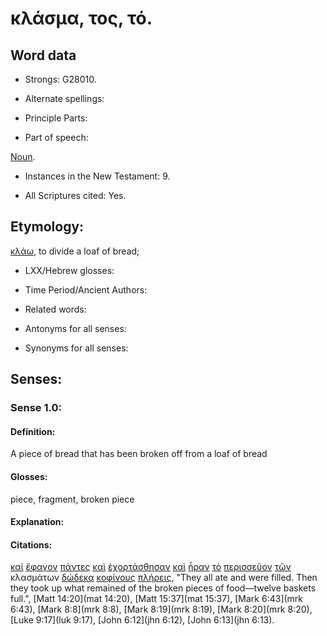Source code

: # κλάσμα, τος, τό.

<!-- Status: S2=Needs2ndReview -->
<!-- Lexica used for edits: BDAG, FFM, LN, BN, A-S -->

## Word data

* Strongs: G28010.


* Alternate spellings:

* Principle Parts: 

* Part of speech: 

[Noun](http://ugg.readthedocs.io/en/latest/noun.html).

* Instances in the New Testament: 9.

* All Scriptures cited: Yes.

## Etymology: 

[κλάω](../G28060/01.md), to divide a loaf of bread;

* LXX/Hebrew glosses: 

* Time Period/Ancient Authors: 

* Related words: 

* Antonyms for all senses:

* Synonyms for all senses: 

## Senses:

### Sense 1.0:

#### Definition: 

A piece of bread that has been broken off from a loaf of bread

#### Glosses:

piece, fragment, broken piece

#### Explanation:

#### Citations:

[καὶ](../G25320/01.md) [ἔφαγον](../G20680/01.md) [πάντες](../G39560/01.md) [καὶ](../G25320/01.md) [ἐχορτάσθησαν](../G55260/01.md) [καὶ](../G25320/01.md) [ἦραν](../G01420/01.md) [τὸ](../G35880/01.md) [περισσεῦον](../G40520/01.md) [τῶν](../G35880/01.md) κλασμάτων [δώδεκα](../G14270/01.md) [κοφίνους](../G28940/01.md) [πλήρεις](../G41340/01.md), 
"They all ate and were filled. Then they took up what remained of the broken pieces of food—twelve baskets full.", 
[Matt 14:20](mat 14:20),  [Matt 15:37](mat 15:37),  [Mark 6:43](mrk 6:43),  [Mark 8:8](mrk 8:8),  [Mark 8:19](mrk 8:19),  [Mark 8:20](mrk 8:20),  [Luke 9:17](luk 9:17),  [John 6:12](jhn 6:12),  [John 6:13](jhn 6:13).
------
Work to be completed
Go through the listing and copy each line that includes the string "loaf".

Answer to this task
[κλάω](../G28060/01.md), to divide a loaf of bread;
A piece of bread that has been broken off from a loaf of bread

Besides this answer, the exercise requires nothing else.